▸ Exercise goal:
Could you copy each line of the entries that contains "style"?

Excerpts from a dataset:
== Segment start ==
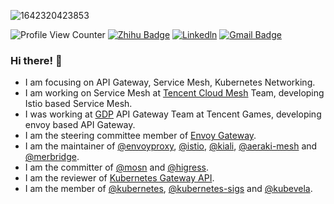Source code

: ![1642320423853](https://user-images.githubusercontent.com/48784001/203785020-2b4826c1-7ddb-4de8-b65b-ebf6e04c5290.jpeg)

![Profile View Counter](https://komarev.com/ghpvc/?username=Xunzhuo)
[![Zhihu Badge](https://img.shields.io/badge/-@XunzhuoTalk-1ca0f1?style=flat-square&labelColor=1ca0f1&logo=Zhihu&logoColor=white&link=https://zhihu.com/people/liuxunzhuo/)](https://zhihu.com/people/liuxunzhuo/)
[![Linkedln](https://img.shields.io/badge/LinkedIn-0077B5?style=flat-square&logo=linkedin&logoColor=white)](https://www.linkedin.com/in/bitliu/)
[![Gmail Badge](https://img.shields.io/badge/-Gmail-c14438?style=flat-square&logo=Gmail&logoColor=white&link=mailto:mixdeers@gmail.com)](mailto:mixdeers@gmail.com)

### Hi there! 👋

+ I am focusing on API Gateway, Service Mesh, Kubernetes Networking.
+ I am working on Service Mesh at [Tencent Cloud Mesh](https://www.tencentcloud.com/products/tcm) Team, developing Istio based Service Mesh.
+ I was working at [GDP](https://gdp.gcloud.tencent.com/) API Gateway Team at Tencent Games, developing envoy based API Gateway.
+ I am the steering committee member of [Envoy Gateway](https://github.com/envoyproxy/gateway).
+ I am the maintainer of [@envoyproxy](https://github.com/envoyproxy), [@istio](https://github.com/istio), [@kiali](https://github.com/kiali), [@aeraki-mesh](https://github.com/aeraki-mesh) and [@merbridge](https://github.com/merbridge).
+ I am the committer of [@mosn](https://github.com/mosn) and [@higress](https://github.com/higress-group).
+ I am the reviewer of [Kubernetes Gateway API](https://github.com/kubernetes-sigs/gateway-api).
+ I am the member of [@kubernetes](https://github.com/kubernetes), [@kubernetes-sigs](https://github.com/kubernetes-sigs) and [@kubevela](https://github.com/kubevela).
== Segment end ==
== Segment start ==
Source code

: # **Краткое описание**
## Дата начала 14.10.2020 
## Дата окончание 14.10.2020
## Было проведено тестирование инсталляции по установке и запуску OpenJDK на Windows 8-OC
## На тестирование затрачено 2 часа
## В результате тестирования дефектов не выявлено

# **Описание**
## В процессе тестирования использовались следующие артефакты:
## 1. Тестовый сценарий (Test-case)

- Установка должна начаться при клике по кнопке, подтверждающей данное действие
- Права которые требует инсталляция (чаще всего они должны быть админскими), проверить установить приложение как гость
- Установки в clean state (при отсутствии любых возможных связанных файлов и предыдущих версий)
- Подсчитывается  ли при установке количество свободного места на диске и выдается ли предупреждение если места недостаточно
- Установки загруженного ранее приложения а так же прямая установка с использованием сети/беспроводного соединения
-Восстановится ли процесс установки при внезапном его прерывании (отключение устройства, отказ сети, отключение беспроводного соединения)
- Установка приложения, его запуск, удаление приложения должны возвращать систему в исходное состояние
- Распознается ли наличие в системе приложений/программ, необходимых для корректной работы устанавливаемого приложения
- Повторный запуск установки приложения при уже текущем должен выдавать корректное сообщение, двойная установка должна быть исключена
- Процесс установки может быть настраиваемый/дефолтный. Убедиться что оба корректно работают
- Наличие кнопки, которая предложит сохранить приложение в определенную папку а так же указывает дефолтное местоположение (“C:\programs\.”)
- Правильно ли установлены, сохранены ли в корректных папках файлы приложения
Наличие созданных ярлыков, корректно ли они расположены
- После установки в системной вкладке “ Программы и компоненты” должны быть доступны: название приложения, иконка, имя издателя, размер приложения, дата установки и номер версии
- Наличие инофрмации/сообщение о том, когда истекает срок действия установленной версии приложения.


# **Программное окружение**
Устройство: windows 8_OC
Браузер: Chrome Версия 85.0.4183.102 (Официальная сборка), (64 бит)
== Segment end ==
▸ Task output:
[![Zhihu Badge](https://img.shields.io/badge/-@XunzhuoTalk-1ca0f1?style=flat-square&labelColor=1ca0f1&logo=Zhihu&logoColor=white&link=https://zhihu.com/people/liuxunzhuo/)](https://zhihu.com/people/liuxunzhuo/)
[![Linkedln](https://img.shields.io/badge/LinkedIn-0077B5?style=flat-square&logo=linkedin&logoColor=white)](https://www.linkedin.com/in/bitliu/)
[![Gmail Badge](https://img.shields.io/badge/-Gmail-c14438?style=flat-square&logo=Gmail&logoColor=white&link=mailto:mixdeers@gmail.com)](mailto:mixdeers@gmail.com)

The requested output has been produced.